A blood test taken at the time of COVID-19 infection could predict who is most likely to develop long COVID, according to a new small-scale study led by University College London (UCL) researchers.
“Our study shows that even mild or asymptomatic COVID-19 disrupts the profile of proteins in our blood plasma. This means that even mild COVID-19 affects normal biological processes in a dramatic way, up to at least six weeks after infection,” said lead author Gaby Captur.
The study, published in Lancet eBioMedicine, analyzed proteins in the blood of healthcare workers infected with SARS-CoV-2, comparing them to samples from staff who had not been infected.
Usually protein levels in the body are stable, but the researchers found a dramatic difference in levels of some of the proteins up to six weeks following infection, suggesting disruption to a number of important biological processes.
Using an artificial intelligence (AI) algorithm, they identified a “signature” in the abundance of different proteins that successfully predicted whether or not the person would go on to report persistent symptoms a year after infection.
The researchers say that, if these findings are repeated in a larger, independent group of patients, a test could potentially be offered alongside a polymerase chain reaction (PCR) test that could predict people’s likelihood of developing long Covid.
For the study, researchers analyzed blood plasma samples from 54 healthcare workers who had PCR- or antibody-confirmed infection, taken every week for six weeks in spring 2020, comparing them to samples taken over the same period from 102 healthcare workers who were not infected.
They used targeted mass spectrometry, a form of analysis that is extremely sensitive to tiny changes in the amount of proteins in blood plasma, to look at how Covid-19 affected these proteins over the course of six weeks.
The researchers found abnormally high levels of 12 proteins out of the 91 studied among those infected by SARS-CoV-2, and that the degree of abnormality tracked with the severity of symptoms. At the time of first infection, abnormal levels of 20 proteins studied were predictive of persistent symptoms after one year. Most of these proteins were linked to anti-coagulant (anti-clotting) and anti-inflammatory processes.

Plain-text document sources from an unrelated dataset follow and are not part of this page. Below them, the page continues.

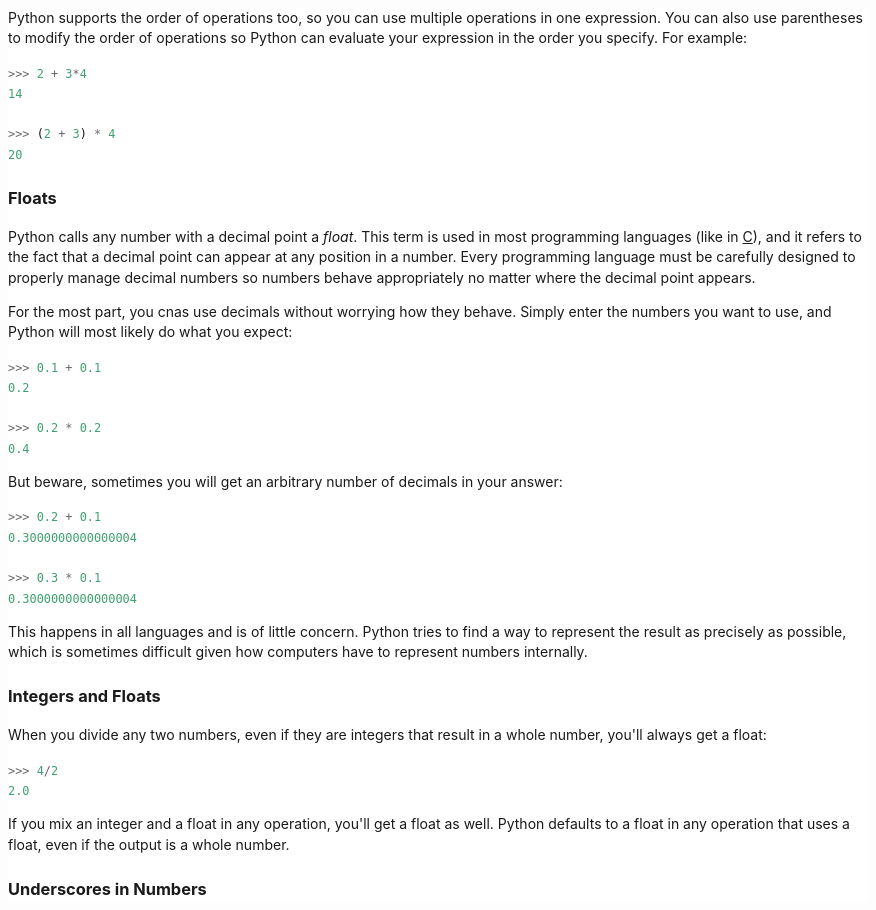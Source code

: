 Python supports the order of operations too, so you can use multiple operations in one expression.  You can also use parentheses to modify the order of operations so Python can evaluate your expression in the order you specify.  For example:

```py linenums="1"
>>> 2 + 3*4
14

>>> (2 + 3) * 4
20
```

### Floats

Python calls any number with a decimal point a *float*. This term is used in most programming languages (like in [C](https://docs.nicklyss.com/c)), and it refers to the fact that a decimal point can appear at any position in a number.  Every programming language must be carefully designed to properly manage decimal numbers so numbers behave appropriately no matter where the decimal point appears.  

For the most part, you cnas use decimals without worrying how they behave.  Simply enter the numbers you want to use, and Python will most likely do what you expect:  

```py linenums="1"
>>> 0.1 + 0.1
0.2

>>> 0.2 * 0.2
0.4
``` 

But beware, sometimes you will get an arbitrary number of decimals in your answer:  

```py linenums="1"
>>> 0.2 + 0.1
0.3000000000000004

>>> 0.3 * 0.1
0.3000000000000004
``` 
This happens in all languages and is of little concern.  Python tries to find a way to represent the result as precisely as possible, which is sometimes difficult given how computers have to represent numbers internally.  

### Integers and Floats  

When you divide any two numbers, even if they are integers that result in a whole number, you'll always get a float: 

```py linenums="1"
>>> 4/2
2.0
```
If you mix an integer and a float in any operation, you'll get a float as well.  Python defaults to a float in any operation that uses a float, even if the output is a whole number.  

### Underscores in Numbers  
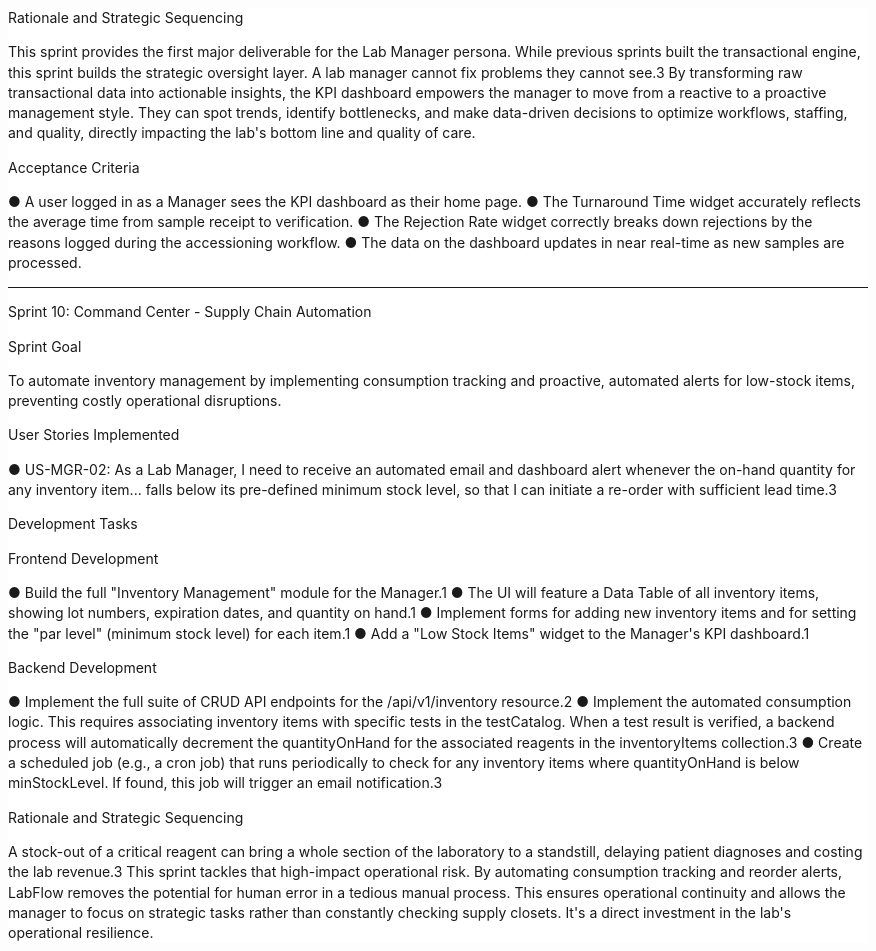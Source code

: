 Rationale and Strategic Sequencing

This sprint provides the first major deliverable for the Lab Manager persona. While previous sprints built the transactional engine, this sprint builds the strategic oversight layer. A lab manager cannot fix problems they cannot see.3 By transforming raw transactional data into actionable insights, the KPI dashboard empowers the manager to move from a reactive to a proactive management style. They can spot trends, identify bottlenecks, and make data-driven decisions to optimize workflows, staffing, and quality, directly impacting the lab's bottom line and quality of care.

Acceptance Criteria

●	A user logged in as a Manager sees the KPI dashboard as their home page.
●	The Turnaround Time widget accurately reflects the average time from sample receipt to verification.
●	The Rejection Rate widget correctly breaks down rejections by the reasons logged during the accessioning workflow.
●	The data on the dashboard updates in near real-time as new samples are processed.
________________________________________
Sprint 10: Command Center - Supply Chain Automation


Sprint Goal

To automate inventory management by implementing consumption tracking and proactive, automated alerts for low-stock items, preventing costly operational disruptions.

User Stories Implemented

●	US-MGR-02: As a Lab Manager, I need to receive an automated email and dashboard alert whenever the on-hand quantity for any inventory item... falls below its pre-defined minimum stock level, so that I can initiate a re-order with sufficient lead time.3

Development Tasks


Frontend Development

●	Build the full "Inventory Management" module for the Manager.1
●	The UI will feature a Data Table of all inventory items, showing lot numbers, expiration dates, and quantity on hand.1
●	Implement forms for adding new inventory items and for setting the "par level" (minimum stock level) for each item.1
●	Add a "Low Stock Items" widget to the Manager's KPI dashboard.1

Backend Development

●	Implement the full suite of CRUD API endpoints for the /api/v1/inventory resource.2
●	Implement the automated consumption logic. This requires associating inventory items with specific tests in the testCatalog. When a test result is verified, a backend process will automatically decrement the quantityOnHand for the associated reagents in the inventoryItems collection.3
●	Create a scheduled job (e.g., a cron job) that runs periodically to check for any inventory items where quantityOnHand is below minStockLevel. If found, this job will trigger an email notification.3

Rationale and Strategic Sequencing

A stock-out of a critical reagent can bring a whole section of the laboratory to a standstill, delaying patient diagnoses and costing the lab revenue.3 This sprint tackles that high-impact operational risk. By automating consumption tracking and reorder alerts, LabFlow removes the potential for human error in a tedious manual process. This ensures operational continuity and allows the manager to focus on strategic tasks rather than constantly checking supply closets. It's a direct investment in the lab's operational resilience.

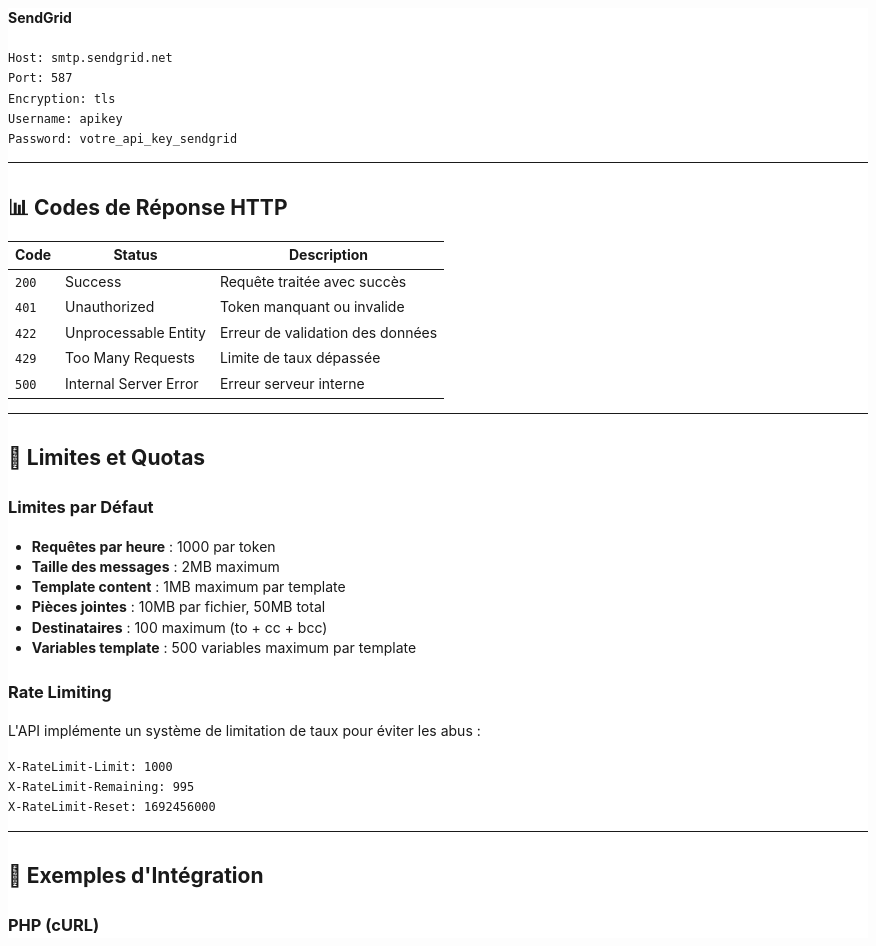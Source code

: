 #### SendGrid
```
Host: smtp.sendgrid.net
Port: 587
Encryption: tls
Username: apikey
Password: votre_api_key_sendgrid
```

---

## 📊 Codes de Réponse HTTP

| Code | Status | Description |
|------|--------|-------------|
| `200` | Success | Requête traitée avec succès |
| `401` | Unauthorized | Token manquant ou invalide |
| `422` | Unprocessable Entity | Erreur de validation des données |
| `429` | Too Many Requests | Limite de taux dépassée |
| `500` | Internal Server Error | Erreur serveur interne |

---

## 🚦 Limites et Quotas

### Limites par Défaut

- **Requêtes par heure** : 1000 par token
- **Taille des messages** : 2MB maximum
- **Template content** : 1MB maximum par template
- **Pièces jointes** : 10MB par fichier, 50MB total
- **Destinataires** : 100 maximum (to + cc + bcc)
- **Variables template** : 500 variables maximum par template

### Rate Limiting

L'API implémente un système de limitation de taux pour éviter les abus :

```http
X-RateLimit-Limit: 1000
X-RateLimit-Remaining: 995
X-RateLimit-Reset: 1692456000
```

---

## 🧪 Exemples d'Intégration

### PHP (cURL)
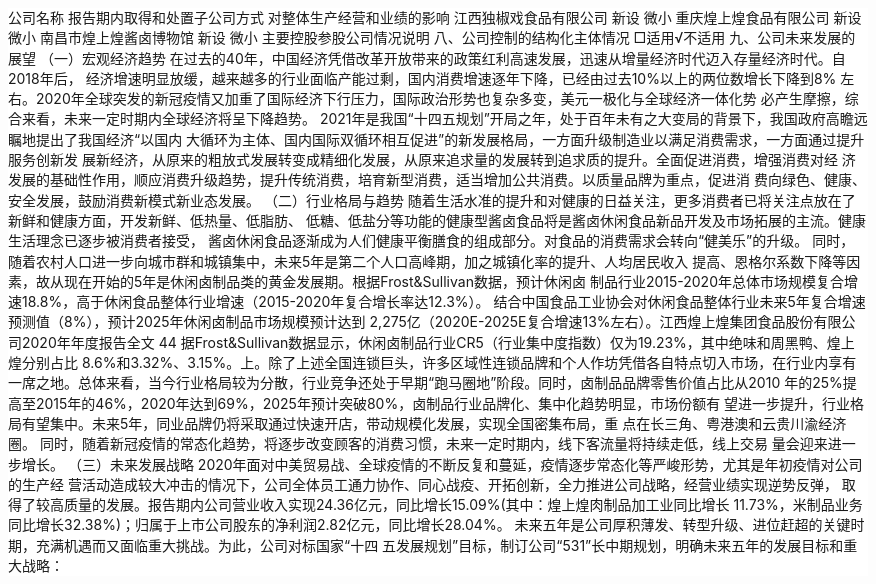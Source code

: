 公司名称
报告期内取得和处置子公司方式
对整体生产经营和业绩的影响
江西独椒戏食品有限公司
新设
微小
重庆煌上煌食品有限公司
新设
微小
南昌市煌上煌酱卤博物馆
新设
微小
主要控股参股公司情况说明
八、公司控制的结构化主体情况
□适用√不适用
九、公司未来发展的展望
（一）宏观经济趋势
在过去的40年，中国经济凭借改革开放带来的政策红利高速发展，迅速从增量经济时代迈入存量经济时代。自2018年后，
经济增速明显放缓，越来越多的行业面临产能过剩，国内消费增速逐年下降，已经由过去10%以上的两位数增长下降到8%
左右。2020年全球突发的新冠疫情又加重了国际经济下行压力，国际政治形势也复杂多变，美元一极化与全球经济一体化势
必产生摩擦，综合来看，未来一定时期内全球经济将呈下降趋势。
2021年是我国“十四五规划”开局之年，处于百年未有之大变局的背景下，我国政府高瞻远瞩地提出了我国经济“以国内
大循环为主体、国内国际双循环相互促进”的新发展格局，一方面升级制造业以满足消费需求，一方面通过提升服务创新发
展新经济，从原来的粗放式发展转变成精细化发展，从原来追求量的发展转到追求质的提升。全面促进消费，增强消费对经
济发展的基础性作用，顺应消费升级趋势，提升传统消费，培育新型消费，适当增加公共消费。以质量品牌为重点，促进消
费向绿色、健康、安全发展，鼓励消费新模式新业态发展。
（二）行业格局与趋势
随着生活水准的提升和对健康的日益关注，更多消费者已将关注点放在了新鲜和健康方面，开发新鲜、低热量、低脂肪、
低糖、低盐分等功能的健康型酱卤食品将是酱卤休闲食品新品开发及市场拓展的主流。健康生活理念已逐步被消费者接受，
酱卤休闲食品逐渐成为人们健康平衡膳食的组成部分。对食品的消费需求会转向“健美乐”的升级。
同时，随着农村人口进一步向城市群和城镇集中，未来5年是第二个人口高峰期，加之城镇化率的提升、人均居民收入
提高、恩格尔系数下降等因素，故从现在开始的5年是休闲卤制品类的黄金发展期。根据Frost&Sullivan数据，预计休闲卤
制品行业2015-2020年总体市场规模复合增速18.8%，高于休闲食品整体行业增速（2015-2020年复合增长率达12.3%）。
结合中国食品工业协会对休闲食品整体行业未来5年复合增速预测值（8%），预计2025年休闲卤制品市场规模预计达到
2,275亿（2020E-2025E复合增速13%左右）。江西煌上煌集团食品股份有限公司2020年年度报告全文
44
据Frost&Sullivan数据显示，休闲卤制品行业CR5（行业集中度指数）仅为19.23%，其中绝味和周黑鸭、煌上煌分别占比
8.6%和3.32%、3.15%。上。除了上述全国连锁巨头，许多区域性连锁品牌和个人作坊凭借各自特点切入市场，在行业内享有
一席之地。总体来看，当今行业格局较为分散，行业竞争还处于早期“跑马圈地”阶段。同时，卤制品品牌零售价值占比从2010
年的25%提高至2015年的46%，2020年达到69%，2025年预计突破80%，卤制品行业品牌化、集中化趋势明显，市场份额有
望进一步提升，行业格局有望集中。未来5年，同业品牌仍将采取通过快速开店，带动规模化发展，实现全国密集布局，重
点在长三角、粤港澳和云贵川渝经济圈。
同时，随着新冠疫情的常态化趋势，将逐步改变顾客的消费习惯，未来一定时期内，线下客流量将持续走低，线上交易
量会迎来进一步增长。
（三）未来发展战略
2020年面对中美贸易战、全球疫情的不断反复和蔓延，疫情逐步常态化等严峻形势，尤其是年初疫情对公司的生产经
营活动造成较大冲击的情况下，公司全体员工通力协作、同心战疫、开拓创新，全力推进公司战略，经营业绩实现逆势反弹，
取得了较高质量的发展。报告期内公司营业收入实现24.36亿元，同比增长15.09%(其中：煌上煌肉制品加工业同比增长
11.73%，米制品业务同比增长32.38%)；归属于上市公司股东的净利润2.82亿元，同比增长28.04%。
未来五年是公司厚积薄发、转型升级、进位赶超的关键时期，充满机遇而又面临重大挑战。为此，公司对标国家“十四
五发展规划”目标，制订公司“531”长中期规划，明确未来五年的发展目标和重大战略：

A machine learning algorithm, trained on the protein profiles of the participants, was able to distinguish all of the 11 healthcare workers who reported at least one persistent symptom at one year, from those who did not report persistent symptoms. Another machine learning tool was used to estimate the likelihood of error and suggested a possible error rate of six percent for this method.
“Our tool predicting long Covid still needs to be validated in an independent, larger group of patients. However, using our approach, a test that predicts long COVID at the time of initial infection could be rolled out quickly and in a cost-effective way,” Captur said.
“The method of analysis we used is readily available in hospitals and is high-throughput, meaning it can analyze thousands of samples in an afternoon,” she added.
Senior author Wendy Heywood, of UCL Great Ormond Street Institute of Child Health and Great Ormond Street Hospital, said, “If we can identify people who are likely to develop long Covid, this opens the door to trialing treatments such as antivirals at this earlier, initial infection stage, to see if it can reduce the risk of later long COVID.”